• _Task brief_: A single number is wanted: how many lines of the data below include the string "rywale"?

##### Data provided

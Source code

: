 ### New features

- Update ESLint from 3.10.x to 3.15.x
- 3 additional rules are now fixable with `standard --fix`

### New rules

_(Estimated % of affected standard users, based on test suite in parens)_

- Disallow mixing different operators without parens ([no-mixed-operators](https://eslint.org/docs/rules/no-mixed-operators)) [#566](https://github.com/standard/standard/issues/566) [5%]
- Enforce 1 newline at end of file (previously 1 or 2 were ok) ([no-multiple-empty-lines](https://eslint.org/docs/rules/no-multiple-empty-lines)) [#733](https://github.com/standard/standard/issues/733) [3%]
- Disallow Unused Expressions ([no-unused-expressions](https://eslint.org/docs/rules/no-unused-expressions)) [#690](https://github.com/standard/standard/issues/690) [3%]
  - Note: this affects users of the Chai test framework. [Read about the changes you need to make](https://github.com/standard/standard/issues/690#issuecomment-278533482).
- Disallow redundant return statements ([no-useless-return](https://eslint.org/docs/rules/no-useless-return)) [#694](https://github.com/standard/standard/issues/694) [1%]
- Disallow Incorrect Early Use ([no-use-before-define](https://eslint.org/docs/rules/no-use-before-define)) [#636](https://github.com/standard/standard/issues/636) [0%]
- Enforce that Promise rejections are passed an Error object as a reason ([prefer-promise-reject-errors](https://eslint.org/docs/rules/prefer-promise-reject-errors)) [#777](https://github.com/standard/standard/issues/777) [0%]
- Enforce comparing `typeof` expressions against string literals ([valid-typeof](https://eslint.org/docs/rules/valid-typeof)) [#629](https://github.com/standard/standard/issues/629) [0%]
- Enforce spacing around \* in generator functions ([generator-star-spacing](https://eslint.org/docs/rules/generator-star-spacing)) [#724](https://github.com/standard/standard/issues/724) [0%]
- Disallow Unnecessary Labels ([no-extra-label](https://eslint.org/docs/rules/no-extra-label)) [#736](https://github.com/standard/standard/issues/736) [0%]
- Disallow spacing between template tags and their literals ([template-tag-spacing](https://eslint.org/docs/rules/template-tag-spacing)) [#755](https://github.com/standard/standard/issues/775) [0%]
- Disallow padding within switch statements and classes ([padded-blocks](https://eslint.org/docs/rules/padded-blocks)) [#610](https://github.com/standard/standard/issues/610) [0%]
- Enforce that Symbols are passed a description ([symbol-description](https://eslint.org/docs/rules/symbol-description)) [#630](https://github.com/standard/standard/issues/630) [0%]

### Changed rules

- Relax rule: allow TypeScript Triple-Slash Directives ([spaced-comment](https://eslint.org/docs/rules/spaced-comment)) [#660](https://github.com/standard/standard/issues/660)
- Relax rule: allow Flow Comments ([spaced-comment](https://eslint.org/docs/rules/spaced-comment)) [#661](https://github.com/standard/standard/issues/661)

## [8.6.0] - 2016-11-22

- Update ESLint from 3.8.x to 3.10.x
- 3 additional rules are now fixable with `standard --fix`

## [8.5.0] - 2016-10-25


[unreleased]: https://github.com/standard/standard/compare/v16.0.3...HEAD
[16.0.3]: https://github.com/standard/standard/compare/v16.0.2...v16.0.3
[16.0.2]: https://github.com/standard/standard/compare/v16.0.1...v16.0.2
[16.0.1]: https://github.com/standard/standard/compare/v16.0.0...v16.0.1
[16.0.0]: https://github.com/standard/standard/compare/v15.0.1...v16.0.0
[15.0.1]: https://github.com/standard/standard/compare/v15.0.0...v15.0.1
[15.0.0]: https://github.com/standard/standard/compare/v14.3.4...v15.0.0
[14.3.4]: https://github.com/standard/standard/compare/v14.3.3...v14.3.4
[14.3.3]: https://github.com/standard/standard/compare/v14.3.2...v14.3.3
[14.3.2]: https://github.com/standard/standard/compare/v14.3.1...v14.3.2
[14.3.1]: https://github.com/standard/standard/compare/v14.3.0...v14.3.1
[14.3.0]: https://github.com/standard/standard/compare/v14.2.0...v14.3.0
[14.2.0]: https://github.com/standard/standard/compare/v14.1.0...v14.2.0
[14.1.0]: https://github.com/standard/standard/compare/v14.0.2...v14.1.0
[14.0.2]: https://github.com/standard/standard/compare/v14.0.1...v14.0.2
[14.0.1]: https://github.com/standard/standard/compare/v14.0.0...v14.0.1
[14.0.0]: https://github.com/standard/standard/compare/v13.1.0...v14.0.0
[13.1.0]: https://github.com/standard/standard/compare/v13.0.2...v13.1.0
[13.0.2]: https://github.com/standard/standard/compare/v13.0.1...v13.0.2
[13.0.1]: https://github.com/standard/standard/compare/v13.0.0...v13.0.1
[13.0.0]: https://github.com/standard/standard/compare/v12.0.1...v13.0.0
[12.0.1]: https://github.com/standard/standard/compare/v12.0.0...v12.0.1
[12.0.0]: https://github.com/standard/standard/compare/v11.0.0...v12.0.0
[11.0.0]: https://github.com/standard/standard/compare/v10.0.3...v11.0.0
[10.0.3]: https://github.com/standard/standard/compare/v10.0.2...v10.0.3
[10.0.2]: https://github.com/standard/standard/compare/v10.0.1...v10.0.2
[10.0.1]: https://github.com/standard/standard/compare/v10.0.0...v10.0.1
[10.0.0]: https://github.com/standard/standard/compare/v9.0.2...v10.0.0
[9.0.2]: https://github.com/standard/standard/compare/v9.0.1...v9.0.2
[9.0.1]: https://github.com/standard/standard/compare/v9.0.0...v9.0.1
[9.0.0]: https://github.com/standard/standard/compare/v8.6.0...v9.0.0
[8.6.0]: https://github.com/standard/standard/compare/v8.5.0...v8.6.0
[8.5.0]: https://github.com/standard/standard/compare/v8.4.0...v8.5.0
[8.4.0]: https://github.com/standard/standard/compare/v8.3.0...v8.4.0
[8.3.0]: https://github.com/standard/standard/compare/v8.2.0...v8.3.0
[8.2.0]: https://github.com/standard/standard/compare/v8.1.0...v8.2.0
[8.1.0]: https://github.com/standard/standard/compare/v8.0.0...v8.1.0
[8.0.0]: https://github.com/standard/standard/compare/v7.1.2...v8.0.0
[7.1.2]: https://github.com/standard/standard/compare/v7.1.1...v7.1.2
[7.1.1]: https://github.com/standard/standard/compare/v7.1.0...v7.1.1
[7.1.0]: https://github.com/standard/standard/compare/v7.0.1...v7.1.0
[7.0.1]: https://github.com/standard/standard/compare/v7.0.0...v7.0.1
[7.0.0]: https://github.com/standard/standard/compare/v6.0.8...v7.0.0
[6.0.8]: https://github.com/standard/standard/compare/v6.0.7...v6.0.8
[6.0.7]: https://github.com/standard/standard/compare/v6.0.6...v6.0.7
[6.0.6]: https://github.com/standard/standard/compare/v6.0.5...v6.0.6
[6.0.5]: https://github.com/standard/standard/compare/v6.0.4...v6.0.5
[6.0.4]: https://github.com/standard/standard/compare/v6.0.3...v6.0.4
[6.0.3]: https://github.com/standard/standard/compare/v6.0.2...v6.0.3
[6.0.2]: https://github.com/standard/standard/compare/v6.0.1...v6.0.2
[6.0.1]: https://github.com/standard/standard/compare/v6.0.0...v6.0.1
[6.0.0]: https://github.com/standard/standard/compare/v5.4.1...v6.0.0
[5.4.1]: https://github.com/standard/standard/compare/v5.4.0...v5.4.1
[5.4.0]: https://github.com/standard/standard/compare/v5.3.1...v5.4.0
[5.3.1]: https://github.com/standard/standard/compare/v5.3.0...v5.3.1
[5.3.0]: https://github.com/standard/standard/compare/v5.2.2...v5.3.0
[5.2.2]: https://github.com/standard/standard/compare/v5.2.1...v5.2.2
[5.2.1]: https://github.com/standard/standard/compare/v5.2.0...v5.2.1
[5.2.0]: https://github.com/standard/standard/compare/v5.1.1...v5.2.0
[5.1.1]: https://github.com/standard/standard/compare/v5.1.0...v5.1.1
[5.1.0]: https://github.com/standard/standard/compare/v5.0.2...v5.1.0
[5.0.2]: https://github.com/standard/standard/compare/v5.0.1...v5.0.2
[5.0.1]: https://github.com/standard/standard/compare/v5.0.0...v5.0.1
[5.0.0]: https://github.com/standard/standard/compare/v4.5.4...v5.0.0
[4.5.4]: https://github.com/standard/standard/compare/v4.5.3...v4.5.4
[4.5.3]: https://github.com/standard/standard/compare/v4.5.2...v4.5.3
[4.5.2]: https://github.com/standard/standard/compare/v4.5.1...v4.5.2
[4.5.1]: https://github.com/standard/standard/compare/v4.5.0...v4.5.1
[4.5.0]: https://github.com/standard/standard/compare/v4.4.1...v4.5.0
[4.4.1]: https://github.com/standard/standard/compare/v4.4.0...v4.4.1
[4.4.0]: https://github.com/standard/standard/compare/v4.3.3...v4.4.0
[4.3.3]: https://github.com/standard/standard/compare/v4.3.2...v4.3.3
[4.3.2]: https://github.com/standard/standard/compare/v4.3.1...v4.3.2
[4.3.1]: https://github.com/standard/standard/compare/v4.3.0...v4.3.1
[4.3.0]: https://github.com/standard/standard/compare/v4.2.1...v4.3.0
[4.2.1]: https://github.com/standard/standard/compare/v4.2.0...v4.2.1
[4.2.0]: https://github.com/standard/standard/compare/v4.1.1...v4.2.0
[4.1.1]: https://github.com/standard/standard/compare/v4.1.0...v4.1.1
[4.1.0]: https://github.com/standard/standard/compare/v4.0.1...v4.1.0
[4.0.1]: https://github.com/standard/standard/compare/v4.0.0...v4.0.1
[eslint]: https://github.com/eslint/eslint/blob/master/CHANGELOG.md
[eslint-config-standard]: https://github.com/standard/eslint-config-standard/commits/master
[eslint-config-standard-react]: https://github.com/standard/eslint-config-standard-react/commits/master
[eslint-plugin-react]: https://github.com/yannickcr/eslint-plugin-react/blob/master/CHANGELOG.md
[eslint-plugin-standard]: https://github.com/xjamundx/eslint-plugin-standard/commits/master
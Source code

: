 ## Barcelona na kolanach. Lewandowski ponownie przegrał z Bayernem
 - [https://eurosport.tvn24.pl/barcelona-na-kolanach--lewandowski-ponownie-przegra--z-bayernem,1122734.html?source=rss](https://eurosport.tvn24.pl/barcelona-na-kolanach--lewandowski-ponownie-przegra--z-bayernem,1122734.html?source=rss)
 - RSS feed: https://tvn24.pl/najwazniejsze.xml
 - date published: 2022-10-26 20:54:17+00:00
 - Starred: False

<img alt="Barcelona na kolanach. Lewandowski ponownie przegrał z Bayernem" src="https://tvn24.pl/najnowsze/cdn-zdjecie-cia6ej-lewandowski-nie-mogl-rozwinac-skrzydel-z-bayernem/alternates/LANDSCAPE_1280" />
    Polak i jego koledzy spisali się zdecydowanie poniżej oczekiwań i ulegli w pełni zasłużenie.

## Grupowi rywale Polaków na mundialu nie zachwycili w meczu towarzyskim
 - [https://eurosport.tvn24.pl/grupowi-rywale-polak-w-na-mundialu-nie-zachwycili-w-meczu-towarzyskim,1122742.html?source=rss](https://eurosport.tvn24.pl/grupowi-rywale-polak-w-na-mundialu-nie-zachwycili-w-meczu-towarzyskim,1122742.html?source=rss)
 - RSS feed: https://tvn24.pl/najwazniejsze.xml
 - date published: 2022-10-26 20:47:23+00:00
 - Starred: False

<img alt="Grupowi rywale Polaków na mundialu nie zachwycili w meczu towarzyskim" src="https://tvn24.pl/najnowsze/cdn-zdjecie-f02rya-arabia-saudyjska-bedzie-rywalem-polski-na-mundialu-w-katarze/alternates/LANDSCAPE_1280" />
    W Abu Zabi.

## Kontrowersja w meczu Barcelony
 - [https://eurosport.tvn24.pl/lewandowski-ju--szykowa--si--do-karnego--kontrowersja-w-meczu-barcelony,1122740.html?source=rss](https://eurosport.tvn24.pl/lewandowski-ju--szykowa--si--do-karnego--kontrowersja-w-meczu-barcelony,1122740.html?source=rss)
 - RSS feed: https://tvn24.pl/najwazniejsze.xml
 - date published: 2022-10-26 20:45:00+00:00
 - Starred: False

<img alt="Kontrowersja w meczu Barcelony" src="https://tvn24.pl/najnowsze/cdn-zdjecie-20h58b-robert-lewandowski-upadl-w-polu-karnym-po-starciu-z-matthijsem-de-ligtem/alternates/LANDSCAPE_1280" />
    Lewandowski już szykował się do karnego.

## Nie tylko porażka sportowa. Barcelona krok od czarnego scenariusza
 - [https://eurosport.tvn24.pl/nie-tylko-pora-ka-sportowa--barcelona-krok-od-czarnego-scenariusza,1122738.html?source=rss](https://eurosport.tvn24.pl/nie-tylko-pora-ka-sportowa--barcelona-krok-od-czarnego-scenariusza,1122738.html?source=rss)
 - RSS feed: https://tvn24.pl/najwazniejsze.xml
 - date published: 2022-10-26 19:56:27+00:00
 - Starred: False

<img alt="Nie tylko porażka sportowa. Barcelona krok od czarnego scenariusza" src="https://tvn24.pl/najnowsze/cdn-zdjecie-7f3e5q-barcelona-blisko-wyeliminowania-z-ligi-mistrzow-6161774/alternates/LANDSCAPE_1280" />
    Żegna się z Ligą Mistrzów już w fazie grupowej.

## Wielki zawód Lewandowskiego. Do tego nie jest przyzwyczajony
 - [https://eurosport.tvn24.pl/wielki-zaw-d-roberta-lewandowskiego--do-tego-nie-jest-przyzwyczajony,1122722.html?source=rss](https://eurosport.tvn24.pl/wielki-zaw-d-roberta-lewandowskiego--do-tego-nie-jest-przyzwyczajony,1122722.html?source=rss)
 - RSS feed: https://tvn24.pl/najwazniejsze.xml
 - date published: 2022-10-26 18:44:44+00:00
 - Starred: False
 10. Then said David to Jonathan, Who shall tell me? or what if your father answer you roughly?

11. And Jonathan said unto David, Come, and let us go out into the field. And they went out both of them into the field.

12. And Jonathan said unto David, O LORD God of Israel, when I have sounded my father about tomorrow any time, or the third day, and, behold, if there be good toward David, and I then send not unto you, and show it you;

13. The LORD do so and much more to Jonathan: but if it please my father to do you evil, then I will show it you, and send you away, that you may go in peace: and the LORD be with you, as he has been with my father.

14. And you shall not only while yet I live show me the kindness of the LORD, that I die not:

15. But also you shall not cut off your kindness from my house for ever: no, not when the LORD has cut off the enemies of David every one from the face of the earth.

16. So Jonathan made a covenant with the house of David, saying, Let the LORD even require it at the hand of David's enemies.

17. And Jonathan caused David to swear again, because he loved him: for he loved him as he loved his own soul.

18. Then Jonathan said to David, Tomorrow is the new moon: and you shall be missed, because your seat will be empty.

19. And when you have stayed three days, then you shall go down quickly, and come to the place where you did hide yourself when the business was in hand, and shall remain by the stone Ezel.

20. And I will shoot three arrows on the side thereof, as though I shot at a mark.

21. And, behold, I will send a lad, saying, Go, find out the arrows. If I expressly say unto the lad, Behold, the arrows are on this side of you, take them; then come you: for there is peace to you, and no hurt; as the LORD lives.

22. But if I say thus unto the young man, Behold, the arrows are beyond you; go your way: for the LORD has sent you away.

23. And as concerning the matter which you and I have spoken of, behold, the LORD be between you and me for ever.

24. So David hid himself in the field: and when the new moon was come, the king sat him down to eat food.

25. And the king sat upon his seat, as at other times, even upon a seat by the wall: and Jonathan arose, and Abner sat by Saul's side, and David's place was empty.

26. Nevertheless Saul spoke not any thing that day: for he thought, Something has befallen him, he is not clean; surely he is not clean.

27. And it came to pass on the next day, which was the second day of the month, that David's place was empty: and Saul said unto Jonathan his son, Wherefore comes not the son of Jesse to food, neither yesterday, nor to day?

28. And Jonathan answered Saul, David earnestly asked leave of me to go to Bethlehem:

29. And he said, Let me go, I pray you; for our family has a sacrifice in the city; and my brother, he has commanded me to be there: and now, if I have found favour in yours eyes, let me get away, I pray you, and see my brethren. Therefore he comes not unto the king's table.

##########

• _Exercise output_: 3